Sora-like video generation models have achieved remarkable progress with a Multi-Modal Diffusion Transformer (MM-DiT) architecture. However, the current video generation models predominantly focus on single-prompt, struggling to generate coherent scenes with multiple sequential prompts that better reflect real-world dynamic scenarios. While some pioneering works have explored multi-prompt video generation, they face significant challenges including strict training data requirements, weak prompt following, and unnatural transitions. To address these problems, we propose DiTCtrl, a training-free multi-prompt video generation method under MM-DiT architectures for the first time.
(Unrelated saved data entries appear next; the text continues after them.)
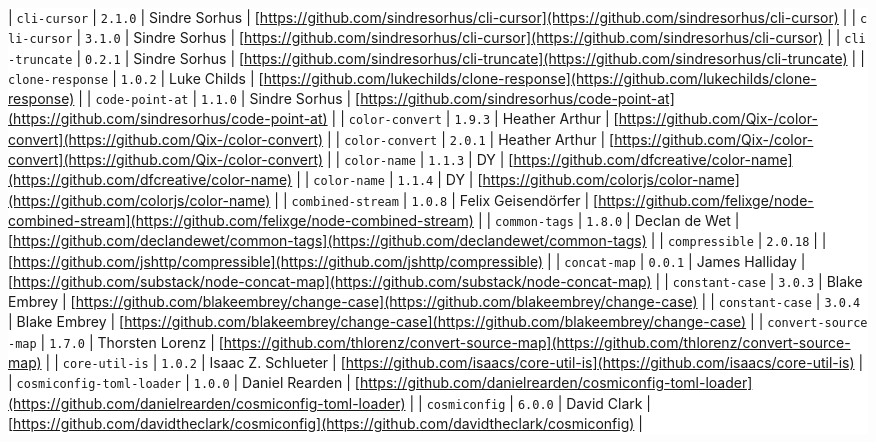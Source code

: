 | `cli-cursor`                                         | `2.1.0`         | Sindre Sorhus                  | [https://github.com/sindresorhus/cli-cursor](https://github.com/sindresorhus/cli-cursor)                                                                                                             |
| `cli-cursor`                                         | `3.1.0`         | Sindre Sorhus                  | [https://github.com/sindresorhus/cli-cursor](https://github.com/sindresorhus/cli-cursor)                                                                                                             |
| `cli-truncate`                                       | `0.2.1`         | Sindre Sorhus                  | [https://github.com/sindresorhus/cli-truncate](https://github.com/sindresorhus/cli-truncate)                                                                                                         |
| `clone-response`                                     | `1.0.2`         | Luke Childs                    | [https://github.com/lukechilds/clone-response](https://github.com/lukechilds/clone-response)                                                                                                         |
| `code-point-at`                                      | `1.1.0`         | Sindre Sorhus                  | [https://github.com/sindresorhus/code-point-at](https://github.com/sindresorhus/code-point-at)                                                                                                       |
| `color-convert`                                      | `1.9.3`         | Heather Arthur                 | [https://github.com/Qix-/color-convert](https://github.com/Qix-/color-convert)                                                                                                                       |
| `color-convert`                                      | `2.0.1`         | Heather Arthur                 | [https://github.com/Qix-/color-convert](https://github.com/Qix-/color-convert)                                                                                                                       |
| `color-name`                                         | `1.1.3`         | DY                             | [https://github.com/dfcreative/color-name](https://github.com/dfcreative/color-name)                                                                                                                 |
| `color-name`                                         | `1.1.4`         | DY                             | [https://github.com/colorjs/color-name](https://github.com/colorjs/color-name)                                                                                                                       |
| `combined-stream`                                    | `1.0.8`         | Felix Geisendörfer             | [https://github.com/felixge/node-combined-stream](https://github.com/felixge/node-combined-stream)                                                                                                   |
| `common-tags`                                        | `1.8.0`         | Declan de Wet                  | [https://github.com/declandewet/common-tags](https://github.com/declandewet/common-tags)                                                                                                             |
| `compressible`                                       | `2.0.18`        |                                | [https://github.com/jshttp/compressible](https://github.com/jshttp/compressible)                                                                                                                     |
| `concat-map`                                         | `0.0.1`         | James Halliday                 | [https://github.com/substack/node-concat-map](https://github.com/substack/node-concat-map)                                                                                                           |
| `constant-case`                                      | `3.0.3`         | Blake Embrey                   | [https://github.com/blakeembrey/change-case](https://github.com/blakeembrey/change-case)                                                                                                             |
| `constant-case`                                      | `3.0.4`         | Blake Embrey                   | [https://github.com/blakeembrey/change-case](https://github.com/blakeembrey/change-case)                                                                                                             |
| `convert-source-map`                                 | `1.7.0`         | Thorsten Lorenz                | [https://github.com/thlorenz/convert-source-map](https://github.com/thlorenz/convert-source-map)                                                                                                     |
| `core-util-is`                                       | `1.0.2`         | Isaac Z. Schlueter             | [https://github.com/isaacs/core-util-is](https://github.com/isaacs/core-util-is)                                                                                                                     |
| `cosmiconfig-toml-loader`                            | `1.0.0`         | Daniel Rearden                 | [https://github.com/danielrearden/cosmiconfig-toml-loader](https://github.com/danielrearden/cosmiconfig-toml-loader)                                                                                 |
| `cosmiconfig`                                        | `6.0.0`         | David Clark                    | [https://github.com/davidtheclark/cosmiconfig](https://github.com/davidtheclark/cosmiconfig)                                                                                                         |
Our key idea is to take the multi-prompt video generation task as temporal video editing with smooth transitions. To achieve this goal, we first analyze MM-DiT's attention mechanism, finding that the 3D full attention behaves similarly to that of the cross/self-attention blocks in the UNet-like diffusion models, enabling mask-guided precise semantic control across different prompts with attention sharing for multi-prompt video generation. Based on our careful design, the video generated by DiTCtrl achieves smooth transitions and consistent object motion given multiple sequential prompts without additional training. Besides, we also present MPVBench, a new benchmark specially designed for multi-prompt video generation to evaluate the performance of multi-prompt generation. Extensive experiments demonstrate that our method achieves state-of-the-art performance without additional training.

Key Observations

Attention visualization

Figure 1. MM-DiT Attention Analysis

Qualitative comparison

Figure 2. MM-DiT Text-to-Text and Video-to-Video Attention Visualization

First, we conduct a comprehensive analysis of the attention mechanism in MM-DiT architecture. Our investigation reveals that the MM-DiT's attention mechanism exhibits remarkable similarities to the cross/self-attention blocks found in UNet-like diffusion models. Specifically, as illustrated in Fig. 1, the attention matrix in MM-DiT can be decomposed into four distinct regions: text-to-text, video-to-video, text-to-video, and video-to-text attention. Taking the prompt "a cat watch a black mouse" as an example, we observe that each text token demonstrates significant activation patterns when analyzing the averaged attention values across text-to-video and video-to-text regions. Furthermore, as shown in Fig. 2, our visualization of text-to-video and video-to-text attention patterns reveals that MM-DiT not only possesses functionality similar to UNet's self-attention but also demonstrates enhanced capabilities in temporal modeling. This indicates that the attention mechanism of MM-DiT can be easily extended to the multi-prompt video generation task, enabling mask-guided precise semantic control across different prompts with kv-sharing for multi-prompt video generation. Additionally, the attention mechanism of MM-DiT can be easily extended to the video editing task, such as word swap and video reweight.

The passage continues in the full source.